# squatting in gainesville?



## jackie (Sep 16, 2012)

just scored a cheap greyhound ticket so im goin back to gainesville! one step closer to leaving, right? anywhooo...i have nowhere to go. i know where occupy gainesville is located and im probably gonna hit them up tonight. see if i can help em out with anything for a place to sleep... but if it doesnt work out, i nred to know of some people/squats i van check out. dont have anything but the clothes on my back and a few bucks so anything helps, man.


----------



## Dirty Rig (Sep 16, 2012)

this goes for anywhere: yer gonna be a lot better off cracking yer own squat that hoping on finding an already-established "squat house" full of punk kids ready to take you in. i mean yeah, it happens, but its pretty unlikely. besides, cracking yer own place and fixing it up the way you want and making it yer own is half the fun. most squats dont last more than a few months unless yer lucky.

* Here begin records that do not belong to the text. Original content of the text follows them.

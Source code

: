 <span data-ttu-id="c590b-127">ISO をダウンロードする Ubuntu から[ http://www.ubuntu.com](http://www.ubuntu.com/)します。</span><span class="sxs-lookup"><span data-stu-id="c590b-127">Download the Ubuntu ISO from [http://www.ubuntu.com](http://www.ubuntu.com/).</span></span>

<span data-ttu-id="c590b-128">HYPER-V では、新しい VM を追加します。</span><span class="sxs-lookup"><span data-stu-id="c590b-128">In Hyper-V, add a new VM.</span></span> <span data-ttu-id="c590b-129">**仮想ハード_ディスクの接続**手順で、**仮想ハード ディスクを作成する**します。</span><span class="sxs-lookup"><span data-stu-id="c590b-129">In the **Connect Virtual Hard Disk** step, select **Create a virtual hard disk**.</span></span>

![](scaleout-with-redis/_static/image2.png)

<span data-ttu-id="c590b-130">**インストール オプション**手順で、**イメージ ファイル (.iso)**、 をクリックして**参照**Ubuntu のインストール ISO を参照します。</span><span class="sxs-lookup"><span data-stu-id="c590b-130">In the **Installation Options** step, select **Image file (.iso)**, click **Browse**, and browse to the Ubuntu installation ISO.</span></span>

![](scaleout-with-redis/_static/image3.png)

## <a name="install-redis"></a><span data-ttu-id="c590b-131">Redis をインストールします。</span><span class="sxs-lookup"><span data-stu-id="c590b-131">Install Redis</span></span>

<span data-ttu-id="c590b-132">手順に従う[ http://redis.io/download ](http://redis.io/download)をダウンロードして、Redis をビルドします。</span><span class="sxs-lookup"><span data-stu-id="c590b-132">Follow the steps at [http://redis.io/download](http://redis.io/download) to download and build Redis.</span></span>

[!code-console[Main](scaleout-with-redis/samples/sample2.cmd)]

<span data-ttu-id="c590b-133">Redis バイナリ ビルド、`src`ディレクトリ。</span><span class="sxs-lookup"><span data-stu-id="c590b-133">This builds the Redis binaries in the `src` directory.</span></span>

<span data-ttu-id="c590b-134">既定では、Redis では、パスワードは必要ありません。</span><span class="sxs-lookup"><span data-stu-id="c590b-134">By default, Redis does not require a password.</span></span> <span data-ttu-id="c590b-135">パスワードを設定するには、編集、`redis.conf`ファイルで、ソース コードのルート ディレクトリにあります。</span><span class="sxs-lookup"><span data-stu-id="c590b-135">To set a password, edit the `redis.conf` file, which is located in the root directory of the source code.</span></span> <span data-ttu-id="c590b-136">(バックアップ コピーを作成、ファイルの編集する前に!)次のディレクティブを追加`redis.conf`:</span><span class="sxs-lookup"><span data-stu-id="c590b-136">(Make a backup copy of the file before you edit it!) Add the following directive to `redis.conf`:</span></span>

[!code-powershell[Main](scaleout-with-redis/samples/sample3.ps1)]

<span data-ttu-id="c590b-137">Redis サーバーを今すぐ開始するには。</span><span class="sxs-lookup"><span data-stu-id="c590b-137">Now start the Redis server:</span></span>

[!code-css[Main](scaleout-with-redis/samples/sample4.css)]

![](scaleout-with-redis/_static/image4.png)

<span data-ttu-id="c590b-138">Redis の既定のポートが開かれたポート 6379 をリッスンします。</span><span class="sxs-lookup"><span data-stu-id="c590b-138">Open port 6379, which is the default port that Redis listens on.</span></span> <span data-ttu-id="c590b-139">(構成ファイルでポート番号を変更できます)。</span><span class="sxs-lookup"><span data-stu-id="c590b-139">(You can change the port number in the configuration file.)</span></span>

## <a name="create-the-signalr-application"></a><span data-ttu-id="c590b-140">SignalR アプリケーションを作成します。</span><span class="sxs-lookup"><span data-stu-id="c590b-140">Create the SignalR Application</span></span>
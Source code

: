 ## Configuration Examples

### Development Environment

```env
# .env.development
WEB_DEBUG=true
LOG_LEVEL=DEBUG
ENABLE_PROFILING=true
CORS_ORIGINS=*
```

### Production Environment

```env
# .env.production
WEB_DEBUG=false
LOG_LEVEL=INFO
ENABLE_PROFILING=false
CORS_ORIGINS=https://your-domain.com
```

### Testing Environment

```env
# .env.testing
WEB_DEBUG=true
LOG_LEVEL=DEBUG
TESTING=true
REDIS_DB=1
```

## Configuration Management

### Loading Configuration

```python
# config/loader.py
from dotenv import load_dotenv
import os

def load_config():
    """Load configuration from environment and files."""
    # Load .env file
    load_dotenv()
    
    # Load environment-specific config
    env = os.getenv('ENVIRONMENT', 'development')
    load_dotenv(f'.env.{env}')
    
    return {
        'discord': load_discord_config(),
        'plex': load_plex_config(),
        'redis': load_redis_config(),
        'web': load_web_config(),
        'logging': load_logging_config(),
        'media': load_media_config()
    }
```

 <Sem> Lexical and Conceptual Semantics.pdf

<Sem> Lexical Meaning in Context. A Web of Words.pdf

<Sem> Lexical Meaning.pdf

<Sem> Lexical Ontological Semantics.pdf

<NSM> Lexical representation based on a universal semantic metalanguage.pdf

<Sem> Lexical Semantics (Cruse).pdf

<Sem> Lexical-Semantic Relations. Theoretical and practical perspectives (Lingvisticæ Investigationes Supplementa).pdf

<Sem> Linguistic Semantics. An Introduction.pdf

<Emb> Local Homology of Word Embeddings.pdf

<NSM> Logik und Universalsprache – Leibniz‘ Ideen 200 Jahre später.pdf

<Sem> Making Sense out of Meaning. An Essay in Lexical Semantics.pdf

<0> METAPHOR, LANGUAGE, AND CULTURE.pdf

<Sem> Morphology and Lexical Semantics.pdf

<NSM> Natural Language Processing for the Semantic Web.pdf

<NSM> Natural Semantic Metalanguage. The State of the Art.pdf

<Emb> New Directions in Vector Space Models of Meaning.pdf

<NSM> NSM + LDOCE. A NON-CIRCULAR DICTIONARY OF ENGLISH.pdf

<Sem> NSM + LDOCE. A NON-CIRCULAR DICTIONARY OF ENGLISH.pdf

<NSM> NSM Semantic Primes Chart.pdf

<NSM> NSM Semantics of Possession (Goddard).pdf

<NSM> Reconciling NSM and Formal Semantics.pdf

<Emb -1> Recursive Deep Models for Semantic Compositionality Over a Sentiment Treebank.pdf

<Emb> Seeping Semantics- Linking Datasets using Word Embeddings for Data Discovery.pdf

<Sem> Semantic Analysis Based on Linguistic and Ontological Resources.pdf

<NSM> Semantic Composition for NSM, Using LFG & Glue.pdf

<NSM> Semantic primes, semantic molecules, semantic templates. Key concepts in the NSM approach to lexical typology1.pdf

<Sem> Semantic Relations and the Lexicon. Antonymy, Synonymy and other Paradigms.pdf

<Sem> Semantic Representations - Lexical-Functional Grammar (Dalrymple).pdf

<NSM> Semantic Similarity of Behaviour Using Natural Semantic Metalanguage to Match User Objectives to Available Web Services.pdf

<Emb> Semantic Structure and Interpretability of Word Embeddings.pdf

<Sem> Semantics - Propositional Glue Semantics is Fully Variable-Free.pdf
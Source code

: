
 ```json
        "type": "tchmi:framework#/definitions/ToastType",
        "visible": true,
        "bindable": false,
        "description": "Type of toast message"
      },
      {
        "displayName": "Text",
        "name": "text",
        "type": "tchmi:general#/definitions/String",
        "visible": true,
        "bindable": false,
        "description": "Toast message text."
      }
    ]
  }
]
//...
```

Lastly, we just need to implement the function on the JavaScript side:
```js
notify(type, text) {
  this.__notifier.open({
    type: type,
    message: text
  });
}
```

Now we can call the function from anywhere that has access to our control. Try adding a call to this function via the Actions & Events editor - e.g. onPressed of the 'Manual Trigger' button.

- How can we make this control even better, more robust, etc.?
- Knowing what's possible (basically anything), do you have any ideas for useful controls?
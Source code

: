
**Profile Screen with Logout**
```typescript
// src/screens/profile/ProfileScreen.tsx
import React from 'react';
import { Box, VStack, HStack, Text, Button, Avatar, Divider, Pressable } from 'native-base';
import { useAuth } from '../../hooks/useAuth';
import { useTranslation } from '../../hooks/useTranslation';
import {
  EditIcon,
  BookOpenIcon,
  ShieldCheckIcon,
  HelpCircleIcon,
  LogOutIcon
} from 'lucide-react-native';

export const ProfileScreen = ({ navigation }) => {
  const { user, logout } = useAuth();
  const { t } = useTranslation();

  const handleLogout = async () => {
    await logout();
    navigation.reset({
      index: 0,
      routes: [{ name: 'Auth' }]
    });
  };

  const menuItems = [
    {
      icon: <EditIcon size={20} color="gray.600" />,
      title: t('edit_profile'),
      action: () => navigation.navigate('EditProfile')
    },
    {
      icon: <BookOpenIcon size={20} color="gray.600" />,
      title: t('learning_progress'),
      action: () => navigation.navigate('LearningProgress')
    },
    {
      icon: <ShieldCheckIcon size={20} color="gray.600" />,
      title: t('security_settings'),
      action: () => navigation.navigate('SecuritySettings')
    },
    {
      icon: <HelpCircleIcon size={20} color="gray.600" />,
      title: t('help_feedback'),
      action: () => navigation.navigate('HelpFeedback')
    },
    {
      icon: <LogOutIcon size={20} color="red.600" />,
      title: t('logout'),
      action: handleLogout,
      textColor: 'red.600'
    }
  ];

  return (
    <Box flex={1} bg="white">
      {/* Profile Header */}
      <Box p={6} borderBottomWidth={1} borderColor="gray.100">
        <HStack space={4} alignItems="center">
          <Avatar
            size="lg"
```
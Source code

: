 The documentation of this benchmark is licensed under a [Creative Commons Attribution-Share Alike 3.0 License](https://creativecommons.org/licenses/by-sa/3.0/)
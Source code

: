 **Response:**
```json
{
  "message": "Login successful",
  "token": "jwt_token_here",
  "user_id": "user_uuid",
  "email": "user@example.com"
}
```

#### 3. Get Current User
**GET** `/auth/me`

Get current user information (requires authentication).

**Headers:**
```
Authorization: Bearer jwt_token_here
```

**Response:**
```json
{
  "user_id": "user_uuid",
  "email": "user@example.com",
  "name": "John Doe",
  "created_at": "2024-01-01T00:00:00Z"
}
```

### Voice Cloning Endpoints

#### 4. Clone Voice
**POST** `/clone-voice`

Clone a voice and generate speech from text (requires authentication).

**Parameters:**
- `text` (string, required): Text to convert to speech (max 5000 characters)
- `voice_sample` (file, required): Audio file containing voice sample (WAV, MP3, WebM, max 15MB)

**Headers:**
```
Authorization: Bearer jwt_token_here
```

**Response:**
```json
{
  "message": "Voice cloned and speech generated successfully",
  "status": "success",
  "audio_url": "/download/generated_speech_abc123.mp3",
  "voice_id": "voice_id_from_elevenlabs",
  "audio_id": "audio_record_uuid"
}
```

that being said, i know very little about gainesville but i'll make some phone calls tonight and try to get you in touch with some folk


----------



## jackie (Sep 16, 2012)

fuck yeah, thats awesome of you. its just that im new to this and new to gainesville so i dont know where anything is. i spent a couple weeks out there before coming home for a week to prepare. buuut this was kind of a last minute decision when someone offered me a ticket for 10 bucks. let me know if you hear anything- i wont be in town til about 10 tonight


----------



## jackie (Sep 16, 2012)

dont get me wrong, i wanna squat my own place, but i dont know my way around up there.


----------



## Chewbacka (Sep 17, 2012)

No one knows a town when it's the first time into said town. You just gotta explore and find your way. Ask the locals and try and get info on the best places to go.


----------



## jackie (Sep 18, 2012)

yeah man thats what ovr been doing. met a few cool prople that help me out when i need it. pass time in the park playin cards, writing, talking to people. its a pretty chill city


----------



## jackie (Sep 18, 2012)

phone keyboard is lame


----------



## VitaminDe (Nov 13, 2012)

Don't know much about Gainesville, but it seems interesting. Warm, at least. Did you find a place? I just noticed this is from about two months ago.


----------



## bryanpaul (Nov 13, 2012)

jackie said:


> its a pretty chill city


cops aint chill tho ......... lots of woods and shit around gainesville to set up a tent...... me and my girl actually had a half burnt out hotel we were stayin in there for a week or two... the non-burnt rooms were pristine..... but yeah....good luck


----------



## GEWWW (Nov 14, 2012)

Im no help with a squat, but am gonna be in gainesville, fl early december. Just gotta waste a few months till i head back to the AT.Names chewy.


----------